**THE TASK:** Retype all of the lines below with no changes.

**DATA SHOWN:**
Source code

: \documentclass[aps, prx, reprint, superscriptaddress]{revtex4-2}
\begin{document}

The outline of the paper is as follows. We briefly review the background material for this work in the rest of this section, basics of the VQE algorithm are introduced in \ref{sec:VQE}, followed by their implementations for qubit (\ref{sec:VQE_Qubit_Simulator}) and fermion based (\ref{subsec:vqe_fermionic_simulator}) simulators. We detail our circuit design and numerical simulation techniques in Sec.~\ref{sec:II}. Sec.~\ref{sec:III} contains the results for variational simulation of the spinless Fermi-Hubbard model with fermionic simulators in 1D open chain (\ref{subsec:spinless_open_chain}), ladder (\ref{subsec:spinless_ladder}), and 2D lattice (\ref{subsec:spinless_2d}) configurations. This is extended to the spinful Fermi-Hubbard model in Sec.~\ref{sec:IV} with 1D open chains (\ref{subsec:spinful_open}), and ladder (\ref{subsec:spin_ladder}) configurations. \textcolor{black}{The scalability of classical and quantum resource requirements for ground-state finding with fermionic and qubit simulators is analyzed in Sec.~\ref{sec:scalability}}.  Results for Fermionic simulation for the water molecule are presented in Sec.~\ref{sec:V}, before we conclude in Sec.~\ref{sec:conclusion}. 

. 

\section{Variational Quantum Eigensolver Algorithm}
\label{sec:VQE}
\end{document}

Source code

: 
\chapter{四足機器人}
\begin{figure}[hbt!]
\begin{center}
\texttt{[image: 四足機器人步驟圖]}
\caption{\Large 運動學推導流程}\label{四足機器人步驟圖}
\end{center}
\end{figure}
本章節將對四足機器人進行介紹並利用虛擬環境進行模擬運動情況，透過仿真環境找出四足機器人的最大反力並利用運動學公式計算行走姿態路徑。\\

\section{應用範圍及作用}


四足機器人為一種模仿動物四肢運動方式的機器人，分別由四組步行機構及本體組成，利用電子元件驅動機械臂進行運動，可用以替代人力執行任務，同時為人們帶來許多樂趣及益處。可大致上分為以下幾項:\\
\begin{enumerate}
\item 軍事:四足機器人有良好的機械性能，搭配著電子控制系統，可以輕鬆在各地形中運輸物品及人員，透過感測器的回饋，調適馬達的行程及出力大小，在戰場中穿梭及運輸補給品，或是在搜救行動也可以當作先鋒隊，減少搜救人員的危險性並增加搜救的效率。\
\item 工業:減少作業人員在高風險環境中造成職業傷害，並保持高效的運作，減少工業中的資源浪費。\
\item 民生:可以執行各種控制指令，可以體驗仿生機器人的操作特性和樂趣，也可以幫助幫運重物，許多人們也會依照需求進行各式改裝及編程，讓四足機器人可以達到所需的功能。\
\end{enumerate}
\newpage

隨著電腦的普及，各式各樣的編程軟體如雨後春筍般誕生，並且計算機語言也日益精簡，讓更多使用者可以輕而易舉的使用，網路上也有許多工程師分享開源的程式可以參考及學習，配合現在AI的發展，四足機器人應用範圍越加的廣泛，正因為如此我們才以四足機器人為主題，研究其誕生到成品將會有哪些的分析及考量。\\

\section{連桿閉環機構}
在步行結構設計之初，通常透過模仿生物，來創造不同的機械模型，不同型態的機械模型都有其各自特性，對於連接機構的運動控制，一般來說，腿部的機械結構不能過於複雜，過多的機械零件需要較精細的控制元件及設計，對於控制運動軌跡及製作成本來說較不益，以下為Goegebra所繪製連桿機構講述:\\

**RESULT BELOW:**
Source code

: \documentclass[aps, prx, reprint, superscriptaddress]{revtex4-2}
\begin{document}

The outline of the paper is as follows. We briefly review the background material for this work in the rest of this section, basics of the VQE algorithm are introduced in \ref{sec:VQE}, followed by their implementations for qubit (\ref{sec:VQE_Qubit_Simulator}) and fermion based (\ref{subsec:vqe_fermionic_simulator}) simulators. We detail our circuit design and numerical simulation techniques in Sec.~\ref{sec:II}. Sec.~\ref{sec:III} contains the results for variational simulation of the spinless Fermi-Hubbard model with fermionic simulators in 1D open chain (\ref{subsec:spinless_open_chain}), ladder (\ref{subsec:spinless_ladder}), and 2D lattice (\ref{subsec:spinless_2d}) configurations. This is extended to the spinful Fermi-Hubbard model in Sec.~\ref{sec:IV} with 1D open chains (\ref{subsec:spinful_open}), and ladder (\ref{subsec:spin_ladder}) configurations. \textcolor{black}{The scalability of classical and quantum resource requirements for ground-state finding with fermionic and qubit simulators is analyzed in Sec.~\ref{sec:scalability}}.  Results for Fermionic simulation for the water molecule are presented in Sec.~\ref{sec:V}, before we conclude in Sec.~\ref{sec:conclusion}. 

. 

\section{Variational Quantum Eigensolver Algorithm}
\label{sec:VQE}
\end{document}

Source code

: 
\chapter{四足機器人}
\begin{figure}[hbt!]
\begin{center}
\texttt{[image: 四足機器人步驟圖]}
\caption{\Large 運動學推導流程}\label{四足機器人步驟圖}
\end{center}
\end{figure}
本章節將對四足機器人進行介紹並利用虛擬環境進行模擬運動情況，透過仿真環境找出四足機器人的最大反力並利用運動學公式計算行走姿態路徑。\\

\section{應用範圍及作用}


四足機器人為一種模仿動物四肢運動方式的機器人，分別由四組步行機構及本體組成，利用電子元件驅動機械臂進行運動，可用以替代人力執行任務，同時為人們帶來許多樂趣及益處。可大致上分為以下幾項:\\
\begin{enumerate}
\item 軍事:四足機器人有良好的機械性能，搭配著電子控制系統，可以輕鬆在各地形中運輸物品及人員，透過感測器的回饋，調適馬達的行程及出力大小，在戰場中穿梭及運輸補給品，或是在搜救行動也可以當作先鋒隊，減少搜救人員的危險性並增加搜救的效率。\
\item 工業:減少作業人員在高風險環境中造成職業傷害，並保持高效的運作，減少工業中的資源浪費。\
\item 民生:可以執行各種控制指令，可以體驗仿生機器人的操作特性和樂趣，也可以幫助幫運重物，許多人們也會依照需求進行各式改裝及編程，讓四足機器人可以達到所需的功能。\
\end{enumerate}
\newpage

隨著電腦的普及，各式各樣的編程軟體如雨後春筍般誕生，並且計算機語言也日益精簡，讓更多使用者可以輕而易舉的使用，網路上也有許多工程師分享開源的程式可以參考及學習，配合現在AI的發展，四足機器人應用範圍越加的廣泛，正因為如此我們才以四足機器人為主題，研究其誕生到成品將會有哪些的分析及考量。\\

\section{連桿閉環機構}
在步行結構設計之初，通常透過模仿生物，來創造不同的機械模型，不同型態的機械模型都有其各自特性，對於連接機構的運動控制，一般來說，腿部的機械結構不能過於複雜，過多的機械零件需要較精細的控制元件及設計，對於控制運動軌跡及製作成本來說較不益，以下為Goegebra所繪製連桿機構講述:\\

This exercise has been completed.